HAVANA TIMES – From October 2018 up to now, Delia Valdivia Blandon, 51, has adopted over 30 children, all of them political prisoners of Daniel Ortega’s regime. With help from other mothers of prisoners, she feeds these 30+ Nicaraguans held in the jails at El Chipote, La Esperanza, and galleries 16-1, 2 and 300 of the Jorge Navarro National Prison in Tipitapa, known as the “little hellhole”.

Valdivia is the mother of two political prisoners who were recently released to house arrest; her ex-husband is still being held in the “little hellhole”.

“Thank God,” this mother says, her two sons, Kevin and Kitzel Valdivia were released on February 27, just before the [now stagnated] National dialogue between the Civic Alliance and the Ortega dictatorship was resumed. The renewed attempt at negotiation seeks a way out of the crisis that has engulfed Nicaragua since April 18, 2018.

Even though her own sons were released, Valdivia remains in Managua, carrying food to other political prisoners. She aids those whose family members come from the more remote departments and lack the money to travel to Managua every day or even every week to see their children and spouses in the jails there – El Chipote and La Modelo.

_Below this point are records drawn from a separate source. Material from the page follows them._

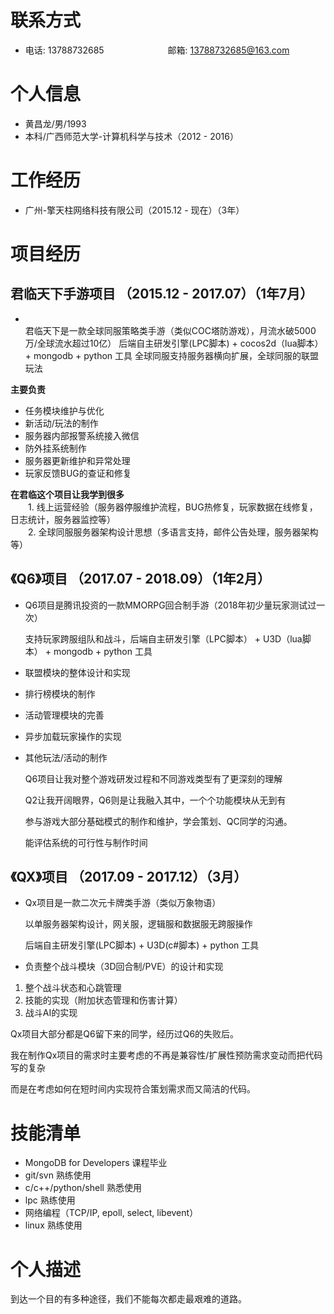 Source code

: # 联系方式
- 电话: 13788732685　　　　　　　 邮箱: 13788732685@163.com

# 个人信息
- 黄昌龙/男/1993
- 本科/广西师范大学-计算机科学与技术（2012 - 2016）

# 工作经历
- 广州-擎天柱网络科技有限公司（2015.12 - 现在）（3年）

# 项目经历

## 君临天下手游项目 （2015.12 - 2017.07）（1年7月）
- <br/>君临天下是一款全球同服策略类手游（类似COC塔防游戏），月流水破5000万/全球流水超过10亿）
  后端自主研发引擎(LPC脚本) + cocos2d（lua脚本） + mongodb + python 工具
  全球同服支持服务器横向扩展，全球同服的联盟玩法</br>
  
**主要负责**
- 任务模块维护与优化
- 新活动/玩法的制作
- 服务器内部报警系统接入微信
- 防外挂系统制作
- 服务器更新维护和异常处理
- 玩家反馈BUG的查证和修复

**在君临这个项目让我学到很多**
  <br/>　　1. 线上运营经验（服务器停服维护流程，BUG热修复，玩家数据在线修复，日志统计，服务器监控等）  
　　2. 全球同服服务器架构设计思想（多语言支持，邮件公告处理，服务器架构等）</br>

## 《Q6》项目 （2017.07 - 2018.09）（1年2月）
- Q6项目是腾讯投资的一款MMORPG回合制手游（2018年初少量玩家测试过一次）

  支持玩家跨服组队和战斗，后端自主研发引擎（LPC脚本） + U3D（lua脚本） + mongodb + python 工具

- 联盟模块的整体设计和实现
- 排行榜模块的制作
- 活动管理模块的完善
- 异步加载玩家操作的实现
- 其他玩法/活动的制作

  Q6项目让我对整个游戏研发过程和不同游戏类型有了更深刻的理解
  
  Q2让我开阔眼界，Q6则是让我融入其中，一个个功能模块从无到有
  
  参与游戏大部分基础模式的制作和维护，学会策划、QC同学的沟通。
  
  能评估系统的可行性与制作时间

## 《QX》项目 （2017.09 - 2017.12）（3月）
- Qx项目是一款二次元卡牌类手游（类似万象物语）
  
  以单服务器架构设计，网关服，逻辑服和数据服无跨服操作
  
  后端自主研发引擎(LPC脚本) + U3D(c#脚本) + python 工具

- 负责整个战斗模块（3D回合制/PVE）的设计和实现
1. 整个战斗状态和心跳管理
2. 技能的实现（附加状态管理和伤害计算）
3. 战斗AI的实现

  Qx项目大部分都是Q6留下来的同学，经历过Q6的失败后。
  
  我在制作Qx项目的需求时主要考虑的不再是兼容性/扩展性预防需求变动而把代码写的复杂
  
  而是在考虑如何在短时间内实现符合策划需求而又简洁的代码。

# 技能清单
- MongoDB for Developers 课程毕业
- git/svn 熟练使用
- c/c++/python/shell 熟悉使用
- lpc 熟练使用
- 网络编程（TCP/IP, epoll, select, libevent）
- linux 熟练使用

# 个人描述
到达一个目的有多种途径，我们不能每次都走最艰难的道路。
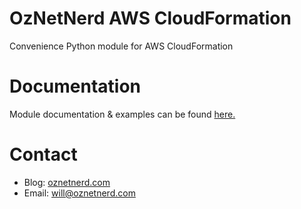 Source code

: # OzNetNerd AWS CloudFormation

Convenience Python module for AWS CloudFormation

# Documentation

Module documentation & examples can be found [here.](https://onnawscfn.oznetnerd.com/)


# Contact

* Blog: [oznetnerd.com](https://oznetnerd.com)
* Email: will@oznetnerd.com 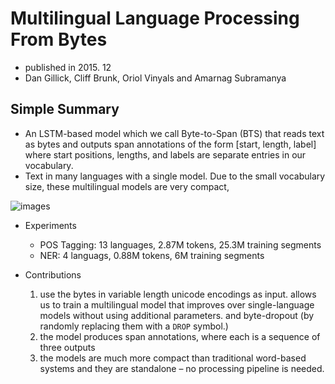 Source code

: # Multilingual Language Processing From Bytes

- published in 2015. 12
- Dan Gillick, Cliff Brunk, Oriol Vinyals and Amarnag Subramanya

## Simple Summary

- An LSTM-based model which we call Byte-to-Span (BTS) that reads text as bytes and outputs span annotations of the form [start, length, label] where start positions, lengths, and labels are separate entries in our vocabulary.
- Text in many languages with a single model. Due to the small vocabulary size, these multilingual models are very compact, 

![images](../images/byte_to_span_1.png)

- Experiments
	- POS Tagging: 13 languages, 2.87M tokens, 25.3M training segments
	- NER: 4 languags, 0.88M tokens, 6M training segments 

- Contributions
	1. use the bytes in variable length unicode encodings as input. allows us to train a multilingual model that improves over single-language models without using additional parameters. and byte-dropout (by randomly replacing them with a `DROP` symbol.)
	2. the model produces span annotations, where each is a sequence of three outputs
	3. the models are much more compact than traditional word-based systems and they are standalone – no processing pipeline is needed.
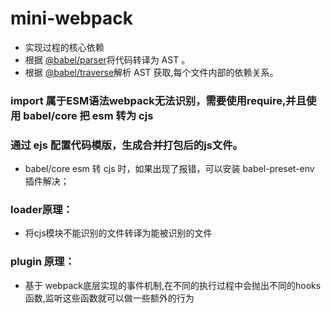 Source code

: # mini-webpack
* 实现过程的核心依赖
* 根据 [@babel/parser](https://www.npmjs.com/package/@babel/parser)将代码转译为 AST 。<br/>
* 根据 [@babel/traverse](https://www.npmjs.com/package/@babel/traverse)解析 AST 获取,每个文件内部的依赖关系。
### import 属于ESM语法webpack无法识别，需要使用require,并且使用 babel/core 把 esm 转为 cjs
### 通过 ejs 配置代码模版，生成合并打包后的js文件。

* babel/core esm 转 cjs 时，如果出现了报错，可以安装 babel-preset-env 插件解决；<br/>
### loader原理：
* 将cjs模块不能识别的文件转译为能被识别的文件<br/>

### plugin 原理：<br/>
* 基于 webpack底层实现的事件机制,在不同的执行过程中会抛出不同的hooks函数,监听这些函数就可以做一些额外的行为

“On October 1st, when the police abducted my two sons, I promised God that I’d fight until the end for their freedom and the freedom of the other political prisoners, but I asked that I be given the strength to bear it.  I also prayed that they not kill my sons, that they not torture them,” stated the mother, a native of Esteli.

“They’re not criminals”

According to this parent, she supports the prisoners because they’re not criminals; they were only defending their country from the strongmen in government and have offered up their liberty for love of democracy.

Delia Valdivia, orginally from the city of Esteli, takes packages of food to political prisoners in the La Modelo prison in Tipitapa. Photo: Roberto Fonseca / La Prensa.com.ni

They’re not guilty of the charges they’re accused of. The majority are students, professionals, or workers whose only crime is not being in agreement with the dictator Daniel Ortega and his wife. They take them prisoner because they’re afraid of them demanding their rights in the streets,” Valdivia declared.

Delia has developed a friendship with all the mothers and wives whose family members are political prisoners. They know her because she won’t remain silent in the face of the injustices. She voices her demands, even when she’s right in front of El Chipote itself, the main jail of the Ortega police.

“This woman isn’t afraid of anything. She dresses in blue and white, she paints her lips bright red, and she defends the political prisoners from the commentaries of the police officials. She’s a lion with a great heart,” stated one on the mothers who was there delivering food in El Chipote at the same time as Delia Valdivia.

To carry out her humanitarian labor, Delia gets up at 5 in the morning to cook, pack and label the food. These packets are delivered in El Chipote to every compatriot that’s captured from Esteli, (100 miles north of Managua). She keeps a close watch over the news and notes down the names of those affected. She later asks about them in El Chipote and contacts their families.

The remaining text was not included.